§ YOUR OBJECTIVE
Identify all lines in the data containing the string "sujeito". Copy them out.

════════════════

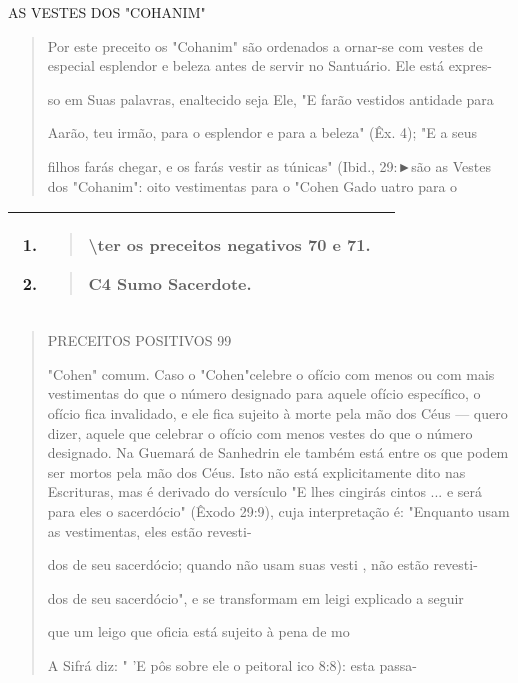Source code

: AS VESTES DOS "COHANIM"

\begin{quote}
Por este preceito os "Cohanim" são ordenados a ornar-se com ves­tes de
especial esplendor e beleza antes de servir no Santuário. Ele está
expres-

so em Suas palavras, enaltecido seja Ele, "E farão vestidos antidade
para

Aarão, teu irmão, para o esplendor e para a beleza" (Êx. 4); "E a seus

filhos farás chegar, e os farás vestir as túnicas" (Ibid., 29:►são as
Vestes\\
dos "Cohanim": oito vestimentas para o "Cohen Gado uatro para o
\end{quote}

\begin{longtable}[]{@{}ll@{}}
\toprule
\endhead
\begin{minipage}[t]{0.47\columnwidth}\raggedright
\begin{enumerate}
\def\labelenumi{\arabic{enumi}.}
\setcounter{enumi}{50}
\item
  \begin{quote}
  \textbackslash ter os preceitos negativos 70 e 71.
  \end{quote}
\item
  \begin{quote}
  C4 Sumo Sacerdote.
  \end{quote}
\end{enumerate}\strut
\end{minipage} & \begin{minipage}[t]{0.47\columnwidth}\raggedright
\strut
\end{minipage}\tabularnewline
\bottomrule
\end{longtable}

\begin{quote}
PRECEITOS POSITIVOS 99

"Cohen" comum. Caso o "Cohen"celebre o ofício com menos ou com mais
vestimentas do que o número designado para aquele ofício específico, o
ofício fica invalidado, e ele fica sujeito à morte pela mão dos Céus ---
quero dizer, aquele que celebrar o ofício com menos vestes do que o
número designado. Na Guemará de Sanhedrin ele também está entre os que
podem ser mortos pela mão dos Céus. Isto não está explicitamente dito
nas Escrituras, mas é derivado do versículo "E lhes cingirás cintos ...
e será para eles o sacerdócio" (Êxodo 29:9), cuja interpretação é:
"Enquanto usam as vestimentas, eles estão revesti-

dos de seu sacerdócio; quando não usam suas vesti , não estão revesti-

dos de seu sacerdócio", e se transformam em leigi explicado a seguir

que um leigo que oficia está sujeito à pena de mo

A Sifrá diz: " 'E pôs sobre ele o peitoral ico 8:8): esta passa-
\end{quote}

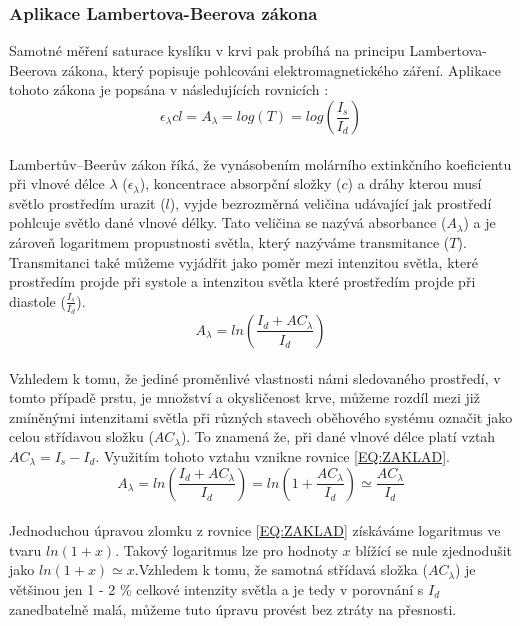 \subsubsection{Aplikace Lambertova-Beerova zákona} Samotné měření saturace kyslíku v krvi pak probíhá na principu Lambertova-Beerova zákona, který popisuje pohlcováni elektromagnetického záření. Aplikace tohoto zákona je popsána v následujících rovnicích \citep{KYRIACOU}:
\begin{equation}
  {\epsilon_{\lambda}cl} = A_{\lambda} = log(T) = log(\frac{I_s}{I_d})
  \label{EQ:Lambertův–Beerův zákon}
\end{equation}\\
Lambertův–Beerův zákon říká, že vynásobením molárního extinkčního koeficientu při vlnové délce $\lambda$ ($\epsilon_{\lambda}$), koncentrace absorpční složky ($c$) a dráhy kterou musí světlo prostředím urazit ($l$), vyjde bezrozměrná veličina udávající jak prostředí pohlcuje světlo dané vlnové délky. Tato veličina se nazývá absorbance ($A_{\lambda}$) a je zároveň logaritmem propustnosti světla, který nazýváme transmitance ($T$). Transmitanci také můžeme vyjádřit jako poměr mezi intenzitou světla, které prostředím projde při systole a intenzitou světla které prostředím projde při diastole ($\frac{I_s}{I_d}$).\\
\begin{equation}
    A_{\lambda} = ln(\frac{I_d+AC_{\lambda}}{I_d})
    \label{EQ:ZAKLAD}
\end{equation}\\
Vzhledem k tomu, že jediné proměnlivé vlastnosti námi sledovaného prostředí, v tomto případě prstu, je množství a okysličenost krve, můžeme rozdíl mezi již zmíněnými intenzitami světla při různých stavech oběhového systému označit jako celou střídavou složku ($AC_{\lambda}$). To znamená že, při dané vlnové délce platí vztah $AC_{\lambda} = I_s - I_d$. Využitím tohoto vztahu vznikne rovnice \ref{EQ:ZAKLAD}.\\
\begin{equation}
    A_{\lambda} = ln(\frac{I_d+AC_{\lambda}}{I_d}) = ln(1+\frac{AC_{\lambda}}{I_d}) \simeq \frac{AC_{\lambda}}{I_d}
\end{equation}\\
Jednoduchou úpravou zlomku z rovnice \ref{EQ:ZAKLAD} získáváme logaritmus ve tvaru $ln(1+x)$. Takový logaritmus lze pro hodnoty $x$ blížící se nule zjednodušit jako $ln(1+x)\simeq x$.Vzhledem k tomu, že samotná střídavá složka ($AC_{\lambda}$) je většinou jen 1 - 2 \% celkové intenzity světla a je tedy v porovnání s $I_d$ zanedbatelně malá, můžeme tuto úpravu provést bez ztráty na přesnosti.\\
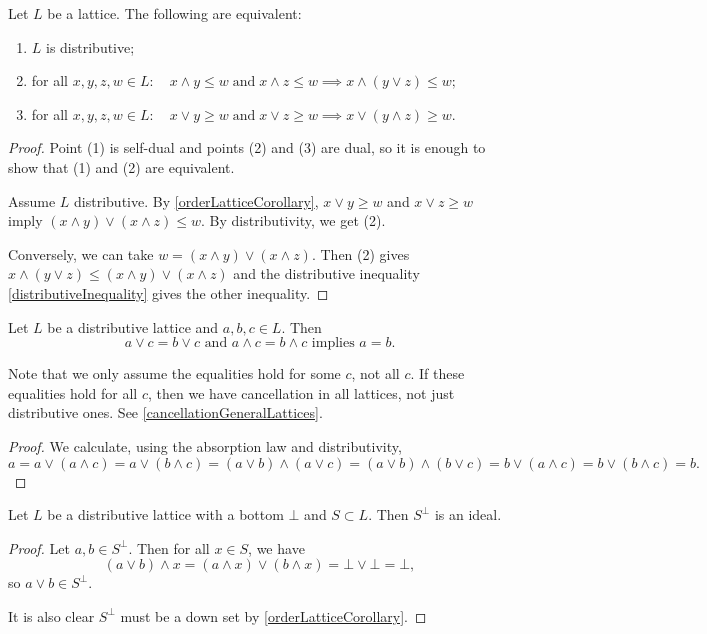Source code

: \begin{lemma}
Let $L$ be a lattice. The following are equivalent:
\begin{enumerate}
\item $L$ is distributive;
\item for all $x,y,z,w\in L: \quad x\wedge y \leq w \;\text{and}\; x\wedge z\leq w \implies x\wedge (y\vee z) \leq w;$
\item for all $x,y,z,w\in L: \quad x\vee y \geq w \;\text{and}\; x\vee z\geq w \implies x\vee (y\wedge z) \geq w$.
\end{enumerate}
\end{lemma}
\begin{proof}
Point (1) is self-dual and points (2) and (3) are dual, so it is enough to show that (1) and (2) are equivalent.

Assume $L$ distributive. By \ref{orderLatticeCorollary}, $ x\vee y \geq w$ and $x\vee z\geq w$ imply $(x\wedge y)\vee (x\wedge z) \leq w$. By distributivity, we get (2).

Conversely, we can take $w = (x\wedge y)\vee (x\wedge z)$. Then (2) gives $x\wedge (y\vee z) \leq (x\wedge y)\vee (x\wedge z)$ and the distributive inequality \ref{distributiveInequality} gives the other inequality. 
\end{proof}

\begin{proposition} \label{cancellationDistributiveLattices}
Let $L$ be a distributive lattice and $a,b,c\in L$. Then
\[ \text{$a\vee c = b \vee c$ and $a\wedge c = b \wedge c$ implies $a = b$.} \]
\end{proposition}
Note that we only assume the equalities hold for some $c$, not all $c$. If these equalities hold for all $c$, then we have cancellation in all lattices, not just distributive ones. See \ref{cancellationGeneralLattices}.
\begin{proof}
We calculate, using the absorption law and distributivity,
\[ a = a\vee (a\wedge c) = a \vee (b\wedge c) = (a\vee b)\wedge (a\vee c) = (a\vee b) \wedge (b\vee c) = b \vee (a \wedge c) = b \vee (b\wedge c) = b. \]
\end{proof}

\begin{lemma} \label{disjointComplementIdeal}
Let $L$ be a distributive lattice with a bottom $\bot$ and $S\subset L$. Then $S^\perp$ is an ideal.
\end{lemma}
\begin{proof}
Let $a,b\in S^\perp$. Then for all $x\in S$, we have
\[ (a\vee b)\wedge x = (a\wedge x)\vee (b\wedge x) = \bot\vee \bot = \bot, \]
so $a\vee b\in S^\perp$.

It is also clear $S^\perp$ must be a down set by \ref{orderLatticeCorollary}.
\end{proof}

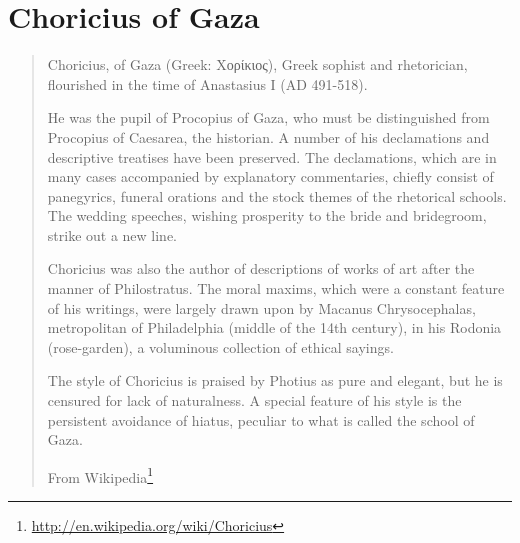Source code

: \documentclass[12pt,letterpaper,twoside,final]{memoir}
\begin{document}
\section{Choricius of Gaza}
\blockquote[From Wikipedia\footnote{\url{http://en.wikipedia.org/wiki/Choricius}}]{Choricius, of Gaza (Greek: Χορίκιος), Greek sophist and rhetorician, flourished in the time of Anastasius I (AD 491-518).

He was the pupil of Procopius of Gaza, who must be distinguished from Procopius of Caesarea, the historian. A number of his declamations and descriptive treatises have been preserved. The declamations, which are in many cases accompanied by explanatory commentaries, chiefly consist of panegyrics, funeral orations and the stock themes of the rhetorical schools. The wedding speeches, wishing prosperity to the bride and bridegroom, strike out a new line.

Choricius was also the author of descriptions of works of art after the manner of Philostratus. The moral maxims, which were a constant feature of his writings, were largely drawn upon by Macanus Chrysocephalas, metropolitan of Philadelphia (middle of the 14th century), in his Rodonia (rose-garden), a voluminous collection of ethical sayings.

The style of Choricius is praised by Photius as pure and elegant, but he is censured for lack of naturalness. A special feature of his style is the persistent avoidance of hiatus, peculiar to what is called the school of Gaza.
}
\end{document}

════════════════

§ YOUR SOLUTION
ofício fica invalidado, e ele fica sujeito à morte pela mão dos Céus ---
que um leigo que oficia está sujeito à pena de mo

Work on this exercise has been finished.